The Shakespeare Conference: SHK 11.1085  Tuesday, 23 May 2000.

[1]     From:   Bradley Ryner <This email address is being protected from spambots. You need JavaScript enabled to view it.>
        Date:   Tuesday, 23 May 2000 00:15:26 -0400
        Subj:   Re: SHK 11.1071 FX and Stage Props

[2]     From:   Leslie Thomson <This email address is being protected from spambots. You need JavaScript enabled to view it.>
        Date:   Tuesday, 23 May 2000 08:11:43 -0400 (EDT)
        Subj:   Re: SHK 11.1071 FX and Stage Props


[1]-----------------------------------------------------------------
From:           Bradley Ryner <This email address is being protected from spambots. You need JavaScript enabled to view it.>
Date:           Tuesday, 23 May 2000 00:15:26 -0400
Subject: 11.1071 FX and Stage Props
Comment:        Re: SHK 11.1071 FX and Stage Props

I'm sorry to say that I am not familiar with _A Looking Glass for London
and England_, so I cannot offer much conjecture about how these effects
were achieved in the context of the play.  However, I would highly
recommend looking at Philip Butterworth's _Theatre Of Fire:  Special
effects in early English and Scottish theatre_ (London, 1998).  The ISBN
is 085430 0627.  Butterworth does a wonderful job of explaining how
certain stage directions could be practically achieved.  He mentions one
of the effects that you're interested in, the "flames of fire" in which
"Radagon is swallowed."  He suggests that this could have been
accomplished by blowing gunpowder (or some other combustible material)
out of a tube and across a stationary flame under the stage (see p.
39-40).

As for the lightening, Butterworth show several ways in which flashes of
lightening were achieved (most of which involve some variation of
gunpowder or rosin being thrown on a flame).  He quotes the following
nineteenth century account how how to give the illusion that lightning
has actually struck an object:  "When a thunderbolt is to strike an
object, a wire is run from the flies to the object which is to be
struck.  A rider runs on the wire.  The rider consists of a section of
iron pipe.  Around it is secured asbestos by means of wire.  The
asbestos is soaked with alcohol, and is lighted just at the instant when
it is to be projected upon the object. It is usually held by a string,
which is cut.  It rushes flaming through the air, and produces the
effect of a ball of fire striking the object" (45).  Butterworth
suggests that this techniques could have been practiced in the 16th
century with cane soaked in aqua vitae used in place of the iron.

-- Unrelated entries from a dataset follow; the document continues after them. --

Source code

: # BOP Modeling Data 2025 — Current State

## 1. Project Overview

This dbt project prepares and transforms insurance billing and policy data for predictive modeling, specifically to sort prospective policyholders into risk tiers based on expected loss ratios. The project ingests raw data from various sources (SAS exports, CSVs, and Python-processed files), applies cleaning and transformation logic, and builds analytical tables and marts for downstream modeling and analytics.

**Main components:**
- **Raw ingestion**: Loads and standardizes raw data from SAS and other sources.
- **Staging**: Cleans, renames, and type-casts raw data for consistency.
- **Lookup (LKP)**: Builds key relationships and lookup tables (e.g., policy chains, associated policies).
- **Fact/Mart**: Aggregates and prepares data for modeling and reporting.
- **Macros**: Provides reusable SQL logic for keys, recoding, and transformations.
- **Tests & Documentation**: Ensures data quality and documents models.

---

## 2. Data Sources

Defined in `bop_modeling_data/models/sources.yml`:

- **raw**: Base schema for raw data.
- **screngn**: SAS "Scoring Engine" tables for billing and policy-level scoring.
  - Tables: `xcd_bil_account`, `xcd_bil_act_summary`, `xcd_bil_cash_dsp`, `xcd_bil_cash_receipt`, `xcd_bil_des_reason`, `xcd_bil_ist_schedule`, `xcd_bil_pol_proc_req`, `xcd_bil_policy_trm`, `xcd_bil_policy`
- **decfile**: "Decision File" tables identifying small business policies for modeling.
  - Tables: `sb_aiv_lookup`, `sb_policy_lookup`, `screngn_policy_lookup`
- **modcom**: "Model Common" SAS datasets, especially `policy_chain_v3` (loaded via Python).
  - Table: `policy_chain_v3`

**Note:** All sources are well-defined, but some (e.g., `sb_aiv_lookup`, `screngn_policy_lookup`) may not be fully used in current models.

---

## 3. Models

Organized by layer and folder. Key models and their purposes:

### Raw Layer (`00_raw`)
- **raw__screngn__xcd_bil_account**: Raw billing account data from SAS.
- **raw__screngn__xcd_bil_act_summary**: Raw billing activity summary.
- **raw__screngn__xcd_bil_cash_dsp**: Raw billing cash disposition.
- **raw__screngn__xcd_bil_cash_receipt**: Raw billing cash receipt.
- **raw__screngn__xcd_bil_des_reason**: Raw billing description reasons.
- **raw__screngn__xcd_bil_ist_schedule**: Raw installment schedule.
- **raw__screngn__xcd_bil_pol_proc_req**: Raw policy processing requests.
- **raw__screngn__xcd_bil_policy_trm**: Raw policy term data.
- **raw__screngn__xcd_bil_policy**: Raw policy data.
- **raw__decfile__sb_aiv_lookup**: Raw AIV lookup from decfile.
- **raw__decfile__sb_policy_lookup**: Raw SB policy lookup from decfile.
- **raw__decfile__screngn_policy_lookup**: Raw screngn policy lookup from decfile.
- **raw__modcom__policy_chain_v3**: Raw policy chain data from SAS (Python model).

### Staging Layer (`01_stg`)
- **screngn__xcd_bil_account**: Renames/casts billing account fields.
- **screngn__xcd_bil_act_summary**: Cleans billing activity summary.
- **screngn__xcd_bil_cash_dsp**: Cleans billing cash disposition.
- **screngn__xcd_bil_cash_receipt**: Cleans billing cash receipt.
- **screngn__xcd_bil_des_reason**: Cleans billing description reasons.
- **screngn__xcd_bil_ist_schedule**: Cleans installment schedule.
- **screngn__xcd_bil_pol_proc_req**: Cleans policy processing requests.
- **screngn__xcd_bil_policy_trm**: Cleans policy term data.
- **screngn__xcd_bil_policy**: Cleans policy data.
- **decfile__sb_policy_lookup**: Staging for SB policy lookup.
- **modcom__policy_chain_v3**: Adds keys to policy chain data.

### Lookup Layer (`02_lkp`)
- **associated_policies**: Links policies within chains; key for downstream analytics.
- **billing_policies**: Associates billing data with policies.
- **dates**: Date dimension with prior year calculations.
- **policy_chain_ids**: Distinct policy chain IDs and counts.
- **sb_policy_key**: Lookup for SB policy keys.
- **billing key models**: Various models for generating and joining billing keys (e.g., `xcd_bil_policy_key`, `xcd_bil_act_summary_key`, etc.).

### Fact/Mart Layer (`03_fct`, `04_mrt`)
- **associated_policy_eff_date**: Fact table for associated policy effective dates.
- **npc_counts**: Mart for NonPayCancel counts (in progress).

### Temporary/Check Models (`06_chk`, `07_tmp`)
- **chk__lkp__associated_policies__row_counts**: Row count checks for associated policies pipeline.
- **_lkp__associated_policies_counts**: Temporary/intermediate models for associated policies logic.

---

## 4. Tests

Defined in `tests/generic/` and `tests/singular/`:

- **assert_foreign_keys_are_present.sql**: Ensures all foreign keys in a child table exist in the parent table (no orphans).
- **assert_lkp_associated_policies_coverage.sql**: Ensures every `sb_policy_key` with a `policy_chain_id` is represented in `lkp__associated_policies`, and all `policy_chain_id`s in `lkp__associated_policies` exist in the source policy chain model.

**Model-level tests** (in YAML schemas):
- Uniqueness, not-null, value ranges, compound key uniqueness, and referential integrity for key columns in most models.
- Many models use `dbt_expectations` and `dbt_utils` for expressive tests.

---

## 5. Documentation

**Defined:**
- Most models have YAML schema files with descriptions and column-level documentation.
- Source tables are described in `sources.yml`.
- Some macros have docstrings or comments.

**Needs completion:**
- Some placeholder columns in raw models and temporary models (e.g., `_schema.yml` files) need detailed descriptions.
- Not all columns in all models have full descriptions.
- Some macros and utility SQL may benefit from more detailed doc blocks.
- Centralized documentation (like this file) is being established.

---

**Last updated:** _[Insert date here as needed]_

The hand out of the cloud and the burning sword effect seems a little
harder to account for.  Butterworth describes ways of designing a staff
that would hold slow burning gunpowder which would spark or flame out
from the staff.  The sword could be a variation of this, or it could
simply be any sword-shaped object soaked in aqua vitae.  The aqua vitae
would burn off and leave the object unharmed (and re-usable for another
show); however, I get the feeling that aqua vitae would burn down rather
quickly, meaning that the effect couldn't be sustained for too long.  I
wonder whether the "hand" was an actual human's hand or a larger than
life facsimile.  It might have been possible to move the latter across
the top of the stage via some form of pulley.  I also wonder about the
"cloud."  The stage direction immediately conjures to mind the image of
white, fluffy clouds, but may just as easily refer to a cloud of smoke
created during the effect (possibly to mask whatever was on the opposite
end of the hand from the sword).

I hope that some of this conjecture has been helpful.

Best,
Brad

[2]-------------------------------------------------------------
From:           Leslie Thomson <This email address is being protected from spambots. You need JavaScript enabled to view it.>
Date:           Tuesday, 23 May 2000 08:11:43 -0400 (EDT)
Subject: 11.1071 FX and Stage Props
Comment:        Re: SHK 11.1071 FX and Stage Props

There is a copy of a quarto of *LGLE* which is annotated for
performance, at the U of Chicago Libraries. It has been extensively
documented in a 1932 article, which I suspect few have read. It is by
Charles Baskerville, in *Modern Philology* 30 (1932). The *Dictionary of
Stage Directions in English Drama, 1580-1642* (CUP, 1999) has entries
for virtually all of the terms in these stage directions.